Assignment
With all pictures excluded, restate the records that follow exactly as written.

*** Dataset excerpts ***

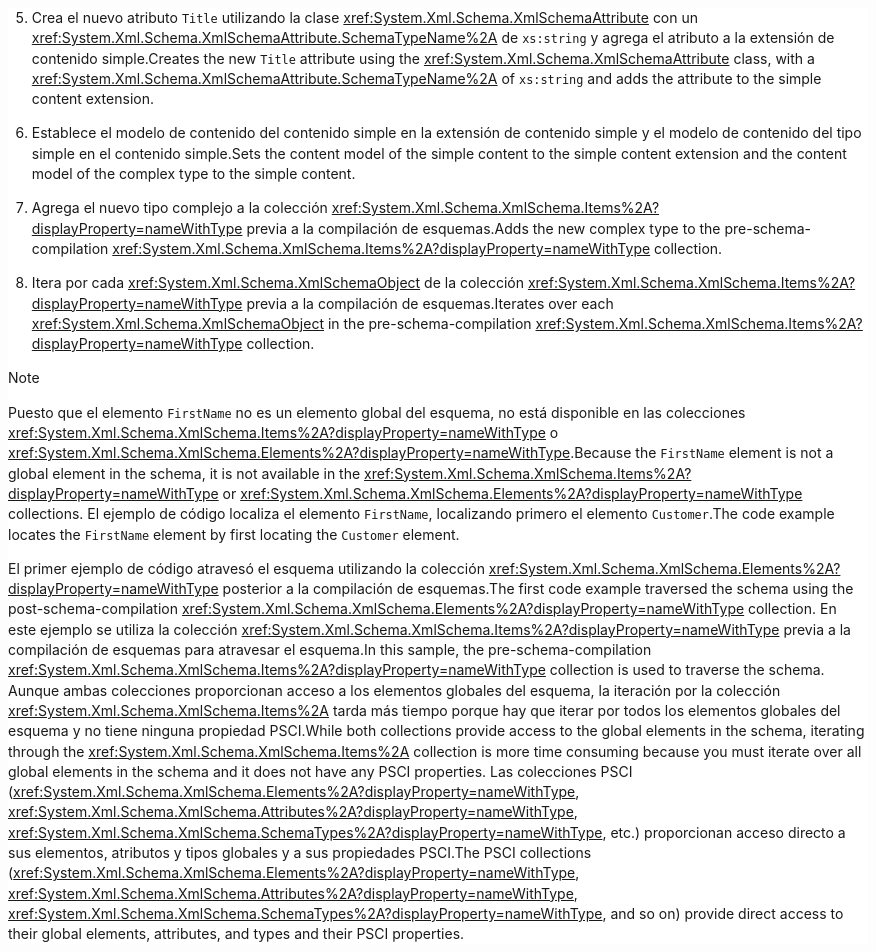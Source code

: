 5. <span data-ttu-id="df454-138">Crea el nuevo atributo `Title` utilizando la clase <xref:System.Xml.Schema.XmlSchemaAttribute> con un <xref:System.Xml.Schema.XmlSchemaAttribute.SchemaTypeName%2A> de `xs:string` y agrega el atributo a la extensión de contenido simple.</span><span class="sxs-lookup"><span data-stu-id="df454-138">Creates the new `Title` attribute using the <xref:System.Xml.Schema.XmlSchemaAttribute> class, with a <xref:System.Xml.Schema.XmlSchemaAttribute.SchemaTypeName%2A> of `xs:string` and adds the attribute to the simple content extension.</span></span>

6. <span data-ttu-id="df454-139">Establece el modelo de contenido del contenido simple en la extensión de contenido simple y el modelo de contenido del tipo simple en el contenido simple.</span><span class="sxs-lookup"><span data-stu-id="df454-139">Sets the content model of the simple content to the simple content extension and the content model of the complex type to the simple content.</span></span>

7. <span data-ttu-id="df454-140">Agrega el nuevo tipo complejo a la colección <xref:System.Xml.Schema.XmlSchema.Items%2A?displayProperty=nameWithType> previa a la compilación de esquemas.</span><span class="sxs-lookup"><span data-stu-id="df454-140">Adds the new complex type to the pre-schema-compilation <xref:System.Xml.Schema.XmlSchema.Items%2A?displayProperty=nameWithType> collection.</span></span>

8. <span data-ttu-id="df454-141">Itera por cada <xref:System.Xml.Schema.XmlSchemaObject> de la colección <xref:System.Xml.Schema.XmlSchema.Items%2A?displayProperty=nameWithType> previa a la compilación de esquemas.</span><span class="sxs-lookup"><span data-stu-id="df454-141">Iterates over each <xref:System.Xml.Schema.XmlSchemaObject> in the pre-schema-compilation <xref:System.Xml.Schema.XmlSchema.Items%2A?displayProperty=nameWithType> collection.</span></span>

> [!NOTE]
> <span data-ttu-id="df454-142">Puesto que el elemento `FirstName` no es un elemento global del esquema, no está disponible en las colecciones <xref:System.Xml.Schema.XmlSchema.Items%2A?displayProperty=nameWithType> o <xref:System.Xml.Schema.XmlSchema.Elements%2A?displayProperty=nameWithType>.</span><span class="sxs-lookup"><span data-stu-id="df454-142">Because the `FirstName` element is not a global element in the schema, it is not available in the <xref:System.Xml.Schema.XmlSchema.Items%2A?displayProperty=nameWithType> or <xref:System.Xml.Schema.XmlSchema.Elements%2A?displayProperty=nameWithType> collections.</span></span> <span data-ttu-id="df454-143">El ejemplo de código localiza el elemento `FirstName`, localizando primero el elemento `Customer`.</span><span class="sxs-lookup"><span data-stu-id="df454-143">The code example locates the `FirstName` element by first locating the `Customer` element.</span></span>
>
> <span data-ttu-id="df454-144">El primer ejemplo de código atravesó el esquema utilizando la colección <xref:System.Xml.Schema.XmlSchema.Elements%2A?displayProperty=nameWithType> posterior a la compilación de esquemas.</span><span class="sxs-lookup"><span data-stu-id="df454-144">The first code example traversed the schema using the post-schema-compilation <xref:System.Xml.Schema.XmlSchema.Elements%2A?displayProperty=nameWithType> collection.</span></span> <span data-ttu-id="df454-145">En este ejemplo se utiliza la colección <xref:System.Xml.Schema.XmlSchema.Items%2A?displayProperty=nameWithType> previa a la compilación de esquemas para atravesar el esquema.</span><span class="sxs-lookup"><span data-stu-id="df454-145">In this sample, the pre-schema-compilation <xref:System.Xml.Schema.XmlSchema.Items%2A?displayProperty=nameWithType> collection is used to traverse the schema.</span></span> <span data-ttu-id="df454-146">Aunque ambas colecciones proporcionan acceso a los elementos globales del esquema, la iteración por la colección <xref:System.Xml.Schema.XmlSchema.Items%2A> tarda más tiempo porque hay que iterar por todos los elementos globales del esquema y no tiene ninguna propiedad PSCI.</span><span class="sxs-lookup"><span data-stu-id="df454-146">While both collections provide access to the global elements in the schema, iterating through the <xref:System.Xml.Schema.XmlSchema.Items%2A> collection is more time consuming because you must iterate over all global elements in the schema and it does not have any PSCI properties.</span></span> <span data-ttu-id="df454-147">Las colecciones PSCI (<xref:System.Xml.Schema.XmlSchema.Elements%2A?displayProperty=nameWithType>, <xref:System.Xml.Schema.XmlSchema.Attributes%2A?displayProperty=nameWithType>, <xref:System.Xml.Schema.XmlSchema.SchemaTypes%2A?displayProperty=nameWithType>, etc.) proporcionan acceso directo a sus elementos, atributos y tipos globales y a sus propiedades PSCI.</span><span class="sxs-lookup"><span data-stu-id="df454-147">The PSCI collections (<xref:System.Xml.Schema.XmlSchema.Elements%2A?displayProperty=nameWithType>, <xref:System.Xml.Schema.XmlSchema.Attributes%2A?displayProperty=nameWithType>, <xref:System.Xml.Schema.XmlSchema.SchemaTypes%2A?displayProperty=nameWithType>, and so on) provide direct access to their global elements, attributes, and types and their PSCI properties.</span></span>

*** End of Dataset excerpts ***

Answer box
Source code

: 5. <span data-ttu-id="df454-138">Crea el nuevo atributo `Title` utilizando la clase <xref:System.Xml.Schema.XmlSchemaAttribute> con un <xref:System.Xml.Schema.XmlSchemaAttribute.SchemaTypeName%2A> de `xs:string` y agrega el atributo a la extensión de contenido simple.</span><span class="sxs-lookup"><span data-stu-id="df454-138">Creates the new `Title` attribute using the <xref:System.Xml.Schema.XmlSchemaAttribute> class, with a <xref:System.Xml.Schema.XmlSchemaAttribute.SchemaTypeName%2A> of `xs:string` and adds the attribute to the simple content extension.</span></span>

6. <span data-ttu-id="df454-139">Establece el modelo de contenido del contenido simple en la extensión de contenido simple y el modelo de contenido del tipo simple en el contenido simple.</span><span class="sxs-lookup"><span data-stu-id="df454-139">Sets the content model of the simple content to the simple content extension and the content model of the complex type to the simple content.</span></span>

7. <span data-ttu-id="df454-140">Agrega el nuevo tipo complejo a la colección <xref:System.Xml.Schema.XmlSchema.Items%2A?displayProperty=nameWithType> previa a la compilación de esquemas.</span><span class="sxs-lookup"><span data-stu-id="df454-140">Adds the new complex type to the pre-schema-compilation <xref:System.Xml.Schema.XmlSchema.Items%2A?displayProperty=nameWithType> collection.</span></span>

8. <span data-ttu-id="df454-141">Itera por cada <xref:System.Xml.Schema.XmlSchemaObject> de la colección <xref:System.Xml.Schema.XmlSchema.Items%2A?displayProperty=nameWithType> previa a la compilación de esquemas.</span><span class="sxs-lookup"><span data-stu-id="df454-141">Iterates over each <xref:System.Xml.Schema.XmlSchemaObject> in the pre-schema-compilation <xref:System.Xml.Schema.XmlSchema.Items%2A?displayProperty=nameWithType> collection.</span></span>

> [!NOTE]
> <span data-ttu-id="df454-142">Puesto que el elemento `FirstName` no es un elemento global del esquema, no está disponible en las colecciones <xref:System.Xml.Schema.XmlSchema.Items%2A?displayProperty=nameWithType> o <xref:System.Xml.Schema.XmlSchema.Elements%2A?displayProperty=nameWithType>.</span><span class="sxs-lookup"><span data-stu-id="df454-142">Because the `FirstName` element is not a global element in the schema, it is not available in the <xref:System.Xml.Schema.XmlSchema.Items%2A?displayProperty=nameWithType> or <xref:System.Xml.Schema.XmlSchema.Elements%2A?displayProperty=nameWithType> collections.</span></span> <span data-ttu-id="df454-143">El ejemplo de código localiza el elemento `FirstName`, localizando primero el elemento `Customer`.</span><span class="sxs-lookup"><span data-stu-id="df454-143">The code example locates the `FirstName` element by first locating the `Customer` element.</span></span>
>
> <span data-ttu-id="df454-144">El primer ejemplo de código atravesó el esquema utilizando la colección <xref:System.Xml.Schema.XmlSchema.Elements%2A?displayProperty=nameWithType> posterior a la compilación de esquemas.</span><span class="sxs-lookup"><span data-stu-id="df454-144">The first code example traversed the schema using the post-schema-compilation <xref:System.Xml.Schema.XmlSchema.Elements%2A?displayProperty=nameWithType> collection.</span></span> <span data-ttu-id="df454-145">En este ejemplo se utiliza la colección <xref:System.Xml.Schema.XmlSchema.Items%2A?displayProperty=nameWithType> previa a la compilación de esquemas para atravesar el esquema.</span><span class="sxs-lookup"><span data-stu-id="df454-145">In this sample, the pre-schema-compilation <xref:System.Xml.Schema.XmlSchema.Items%2A?displayProperty=nameWithType> collection is used to traverse the schema.</span></span> <span data-ttu-id="df454-146">Aunque ambas colecciones proporcionan acceso a los elementos globales del esquema, la iteración por la colección <xref:System.Xml.Schema.XmlSchema.Items%2A> tarda más tiempo porque hay que iterar por todos los elementos globales del esquema y no tiene ninguna propiedad PSCI.</span><span class="sxs-lookup"><span data-stu-id="df454-146">While both collections provide access to the global elements in the schema, iterating through the <xref:System.Xml.Schema.XmlSchema.Items%2A> collection is more time consuming because you must iterate over all global elements in the schema and it does not have any PSCI properties.</span></span> <span data-ttu-id="df454-147">Las colecciones PSCI (<xref:System.Xml.Schema.XmlSchema.Elements%2A?displayProperty=nameWithType>, <xref:System.Xml.Schema.XmlSchema.Attributes%2A?displayProperty=nameWithType>, <xref:System.Xml.Schema.XmlSchema.SchemaTypes%2A?displayProperty=nameWithType>, etc.) proporcionan acceso directo a sus elementos, atributos y tipos globales y a sus propiedades PSCI.</span><span class="sxs-lookup"><span data-stu-id="df454-147">The PSCI collections (<xref:System.Xml.Schema.XmlSchema.Elements%2A?displayProperty=nameWithType>, <xref:System.Xml.Schema.XmlSchema.Attributes%2A?displayProperty=nameWithType>, <xref:System.Xml.Schema.XmlSchema.SchemaTypes%2A?displayProperty=nameWithType>, and so on) provide direct access to their global elements, attributes, and types and their PSCI properties.</span></span>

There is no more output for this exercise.